▶ **Aim of the task**:
Go through the records below and return each line that has "admin" in it.

◇ ◇ ◇ ◇

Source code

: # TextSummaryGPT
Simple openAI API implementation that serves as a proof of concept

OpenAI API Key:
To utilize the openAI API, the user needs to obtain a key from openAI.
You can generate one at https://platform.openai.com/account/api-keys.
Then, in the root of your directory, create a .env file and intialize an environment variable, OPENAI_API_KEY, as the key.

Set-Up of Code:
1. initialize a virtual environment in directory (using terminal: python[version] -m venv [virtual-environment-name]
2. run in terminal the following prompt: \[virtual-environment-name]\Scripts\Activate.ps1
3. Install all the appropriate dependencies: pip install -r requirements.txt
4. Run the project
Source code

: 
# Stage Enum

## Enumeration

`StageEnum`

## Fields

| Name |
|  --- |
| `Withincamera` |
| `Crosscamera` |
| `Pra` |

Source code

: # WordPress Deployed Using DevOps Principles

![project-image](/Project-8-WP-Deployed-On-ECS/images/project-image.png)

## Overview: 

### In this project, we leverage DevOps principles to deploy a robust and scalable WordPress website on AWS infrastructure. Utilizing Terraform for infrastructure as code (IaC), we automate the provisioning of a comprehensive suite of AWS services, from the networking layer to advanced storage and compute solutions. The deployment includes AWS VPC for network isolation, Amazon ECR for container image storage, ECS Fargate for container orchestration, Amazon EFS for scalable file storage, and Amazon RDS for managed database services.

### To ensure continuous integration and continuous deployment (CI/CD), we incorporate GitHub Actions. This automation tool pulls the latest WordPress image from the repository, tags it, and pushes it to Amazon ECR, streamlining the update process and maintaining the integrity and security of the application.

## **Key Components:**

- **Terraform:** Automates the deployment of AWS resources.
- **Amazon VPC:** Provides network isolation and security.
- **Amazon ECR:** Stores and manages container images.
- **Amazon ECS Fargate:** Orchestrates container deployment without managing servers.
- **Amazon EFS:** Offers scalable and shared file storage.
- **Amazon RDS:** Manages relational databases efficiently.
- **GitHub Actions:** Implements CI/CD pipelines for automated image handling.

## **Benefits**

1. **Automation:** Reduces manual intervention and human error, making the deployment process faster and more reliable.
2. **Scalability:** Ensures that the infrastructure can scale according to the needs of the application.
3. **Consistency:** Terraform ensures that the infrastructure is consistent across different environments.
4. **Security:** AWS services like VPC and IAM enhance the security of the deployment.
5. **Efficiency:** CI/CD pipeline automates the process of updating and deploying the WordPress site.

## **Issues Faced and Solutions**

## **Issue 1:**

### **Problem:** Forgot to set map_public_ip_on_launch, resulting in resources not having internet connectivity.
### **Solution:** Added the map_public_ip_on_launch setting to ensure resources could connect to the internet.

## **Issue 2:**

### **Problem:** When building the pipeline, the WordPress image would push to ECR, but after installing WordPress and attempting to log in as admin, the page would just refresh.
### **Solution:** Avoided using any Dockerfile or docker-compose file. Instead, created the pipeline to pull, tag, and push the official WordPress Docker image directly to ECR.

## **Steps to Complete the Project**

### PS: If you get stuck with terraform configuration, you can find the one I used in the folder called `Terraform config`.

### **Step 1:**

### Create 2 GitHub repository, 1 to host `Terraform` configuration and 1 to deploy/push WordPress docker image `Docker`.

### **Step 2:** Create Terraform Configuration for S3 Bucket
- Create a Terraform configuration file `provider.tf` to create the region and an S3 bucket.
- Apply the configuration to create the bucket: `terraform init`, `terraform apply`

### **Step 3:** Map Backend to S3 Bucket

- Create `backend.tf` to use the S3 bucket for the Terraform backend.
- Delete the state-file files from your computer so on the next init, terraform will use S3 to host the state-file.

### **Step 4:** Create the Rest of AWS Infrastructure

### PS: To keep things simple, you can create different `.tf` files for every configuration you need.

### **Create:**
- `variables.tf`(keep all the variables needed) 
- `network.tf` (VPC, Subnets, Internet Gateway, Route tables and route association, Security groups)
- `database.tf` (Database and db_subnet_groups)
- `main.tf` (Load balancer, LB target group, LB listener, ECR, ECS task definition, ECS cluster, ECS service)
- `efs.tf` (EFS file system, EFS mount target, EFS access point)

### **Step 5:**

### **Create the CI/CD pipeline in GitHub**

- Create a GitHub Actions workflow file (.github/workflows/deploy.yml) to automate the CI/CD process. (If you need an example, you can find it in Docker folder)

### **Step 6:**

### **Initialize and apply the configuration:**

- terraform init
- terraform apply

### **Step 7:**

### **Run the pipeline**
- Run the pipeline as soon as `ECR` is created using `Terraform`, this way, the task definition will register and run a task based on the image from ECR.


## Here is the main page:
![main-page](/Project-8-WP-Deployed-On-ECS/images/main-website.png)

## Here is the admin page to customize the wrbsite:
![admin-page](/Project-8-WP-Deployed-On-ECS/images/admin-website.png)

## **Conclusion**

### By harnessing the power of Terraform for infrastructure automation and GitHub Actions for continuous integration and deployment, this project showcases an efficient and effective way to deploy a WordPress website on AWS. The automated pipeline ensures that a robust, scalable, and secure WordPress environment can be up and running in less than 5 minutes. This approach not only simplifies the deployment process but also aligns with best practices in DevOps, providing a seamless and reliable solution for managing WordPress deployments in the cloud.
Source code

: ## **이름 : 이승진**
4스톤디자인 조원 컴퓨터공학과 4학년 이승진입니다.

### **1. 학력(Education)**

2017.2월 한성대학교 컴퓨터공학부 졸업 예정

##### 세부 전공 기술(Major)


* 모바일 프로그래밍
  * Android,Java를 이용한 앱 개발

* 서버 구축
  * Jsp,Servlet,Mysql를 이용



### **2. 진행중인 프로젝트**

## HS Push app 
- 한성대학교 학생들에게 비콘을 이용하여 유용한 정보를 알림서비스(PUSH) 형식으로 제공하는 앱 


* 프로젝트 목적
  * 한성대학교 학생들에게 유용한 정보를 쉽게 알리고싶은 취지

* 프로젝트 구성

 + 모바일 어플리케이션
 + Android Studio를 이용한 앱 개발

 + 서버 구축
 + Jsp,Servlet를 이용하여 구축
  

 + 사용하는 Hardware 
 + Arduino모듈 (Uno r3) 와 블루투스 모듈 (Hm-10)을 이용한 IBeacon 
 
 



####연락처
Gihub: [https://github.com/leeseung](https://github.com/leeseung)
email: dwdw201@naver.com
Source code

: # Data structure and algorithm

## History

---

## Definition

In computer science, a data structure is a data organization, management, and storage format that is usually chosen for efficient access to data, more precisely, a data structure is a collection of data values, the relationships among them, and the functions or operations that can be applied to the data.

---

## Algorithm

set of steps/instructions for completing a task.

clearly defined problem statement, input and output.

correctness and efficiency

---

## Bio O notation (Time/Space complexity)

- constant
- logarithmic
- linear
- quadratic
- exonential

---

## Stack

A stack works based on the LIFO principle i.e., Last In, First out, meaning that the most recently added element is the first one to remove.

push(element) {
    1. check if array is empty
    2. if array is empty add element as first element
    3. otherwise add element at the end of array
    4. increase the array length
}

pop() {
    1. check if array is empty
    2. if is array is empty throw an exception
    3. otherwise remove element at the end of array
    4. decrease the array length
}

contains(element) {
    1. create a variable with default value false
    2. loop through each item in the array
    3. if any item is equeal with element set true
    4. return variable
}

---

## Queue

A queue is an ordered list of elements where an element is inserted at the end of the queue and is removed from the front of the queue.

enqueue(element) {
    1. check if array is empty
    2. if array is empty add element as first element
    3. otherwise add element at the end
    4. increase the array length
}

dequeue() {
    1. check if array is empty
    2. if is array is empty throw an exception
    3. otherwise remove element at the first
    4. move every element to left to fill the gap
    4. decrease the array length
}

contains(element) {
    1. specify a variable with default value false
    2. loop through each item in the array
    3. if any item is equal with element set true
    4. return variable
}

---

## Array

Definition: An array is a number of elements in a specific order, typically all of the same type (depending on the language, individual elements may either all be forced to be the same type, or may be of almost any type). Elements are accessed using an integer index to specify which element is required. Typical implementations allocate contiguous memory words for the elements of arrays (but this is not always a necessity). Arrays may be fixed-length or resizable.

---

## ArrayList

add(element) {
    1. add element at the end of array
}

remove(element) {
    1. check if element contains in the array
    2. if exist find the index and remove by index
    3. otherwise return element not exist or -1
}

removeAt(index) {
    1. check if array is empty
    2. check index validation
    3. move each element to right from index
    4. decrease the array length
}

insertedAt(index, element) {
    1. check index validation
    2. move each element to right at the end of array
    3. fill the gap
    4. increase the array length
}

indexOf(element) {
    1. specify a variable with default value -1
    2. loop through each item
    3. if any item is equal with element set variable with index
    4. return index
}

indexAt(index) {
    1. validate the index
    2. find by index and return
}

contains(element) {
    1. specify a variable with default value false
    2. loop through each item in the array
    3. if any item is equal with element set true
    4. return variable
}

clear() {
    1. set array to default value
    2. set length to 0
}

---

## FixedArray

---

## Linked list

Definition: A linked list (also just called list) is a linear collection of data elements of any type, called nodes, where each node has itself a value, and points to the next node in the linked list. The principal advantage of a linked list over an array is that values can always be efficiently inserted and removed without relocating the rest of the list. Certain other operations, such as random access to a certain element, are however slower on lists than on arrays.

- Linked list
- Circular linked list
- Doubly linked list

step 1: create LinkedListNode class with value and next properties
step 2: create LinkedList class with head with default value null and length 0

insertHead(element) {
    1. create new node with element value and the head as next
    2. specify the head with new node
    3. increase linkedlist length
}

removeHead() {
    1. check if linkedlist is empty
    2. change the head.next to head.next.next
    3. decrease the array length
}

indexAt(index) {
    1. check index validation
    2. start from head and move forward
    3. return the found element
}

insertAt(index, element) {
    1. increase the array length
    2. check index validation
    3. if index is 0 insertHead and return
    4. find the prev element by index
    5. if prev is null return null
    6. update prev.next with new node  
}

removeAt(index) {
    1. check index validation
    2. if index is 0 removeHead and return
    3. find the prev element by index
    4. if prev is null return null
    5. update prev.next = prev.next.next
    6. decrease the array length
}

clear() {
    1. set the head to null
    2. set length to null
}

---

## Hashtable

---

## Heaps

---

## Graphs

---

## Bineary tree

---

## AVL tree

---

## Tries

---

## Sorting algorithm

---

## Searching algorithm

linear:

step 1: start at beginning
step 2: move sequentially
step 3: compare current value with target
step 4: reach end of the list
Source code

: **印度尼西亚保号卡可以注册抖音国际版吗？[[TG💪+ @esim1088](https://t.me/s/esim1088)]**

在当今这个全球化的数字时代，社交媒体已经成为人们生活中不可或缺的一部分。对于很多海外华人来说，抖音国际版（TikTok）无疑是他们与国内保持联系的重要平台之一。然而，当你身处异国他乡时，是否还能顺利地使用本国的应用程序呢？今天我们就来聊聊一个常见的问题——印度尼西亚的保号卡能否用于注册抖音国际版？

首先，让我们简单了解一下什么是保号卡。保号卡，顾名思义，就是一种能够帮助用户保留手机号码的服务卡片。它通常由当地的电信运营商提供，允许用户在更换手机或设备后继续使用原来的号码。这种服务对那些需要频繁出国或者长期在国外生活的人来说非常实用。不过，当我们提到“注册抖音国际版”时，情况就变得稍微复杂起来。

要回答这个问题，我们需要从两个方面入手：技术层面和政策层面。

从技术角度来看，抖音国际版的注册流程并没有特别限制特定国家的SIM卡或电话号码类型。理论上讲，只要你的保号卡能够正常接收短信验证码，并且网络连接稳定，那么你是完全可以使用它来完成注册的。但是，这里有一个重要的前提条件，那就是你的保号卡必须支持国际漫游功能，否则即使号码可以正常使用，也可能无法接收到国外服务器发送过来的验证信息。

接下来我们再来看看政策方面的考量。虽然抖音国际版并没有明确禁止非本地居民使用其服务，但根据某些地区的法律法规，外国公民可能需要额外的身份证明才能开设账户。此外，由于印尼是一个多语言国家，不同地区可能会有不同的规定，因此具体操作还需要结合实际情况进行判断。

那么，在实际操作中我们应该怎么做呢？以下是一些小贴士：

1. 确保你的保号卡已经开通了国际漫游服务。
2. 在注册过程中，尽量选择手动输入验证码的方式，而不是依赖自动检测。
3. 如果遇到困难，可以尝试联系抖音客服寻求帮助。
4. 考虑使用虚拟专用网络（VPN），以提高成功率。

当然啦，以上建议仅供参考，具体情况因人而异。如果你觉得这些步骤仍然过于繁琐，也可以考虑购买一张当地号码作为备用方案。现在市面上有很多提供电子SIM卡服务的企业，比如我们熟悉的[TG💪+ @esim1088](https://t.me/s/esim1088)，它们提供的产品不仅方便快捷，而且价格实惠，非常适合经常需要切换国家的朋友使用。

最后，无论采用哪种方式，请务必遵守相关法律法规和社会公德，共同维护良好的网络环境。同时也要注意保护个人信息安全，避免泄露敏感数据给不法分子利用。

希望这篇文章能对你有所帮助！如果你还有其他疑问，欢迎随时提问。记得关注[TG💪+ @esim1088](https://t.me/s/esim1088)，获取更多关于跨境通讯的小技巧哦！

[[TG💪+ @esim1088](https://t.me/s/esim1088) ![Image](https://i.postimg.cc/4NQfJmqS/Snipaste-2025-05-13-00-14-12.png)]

◇ ◇ ◇ ◇

▶ **Solution for this exercise**:
### **Problem:** When building the pipeline, the WordPress image would push to ECR, but after installing WordPress and attempting to log in as admin, the page would just refresh.
## Here is the admin page to customize the wrbsite:
![admin-page](/Project-8-WP-Deployed-On-ECS/images/admin-website.png)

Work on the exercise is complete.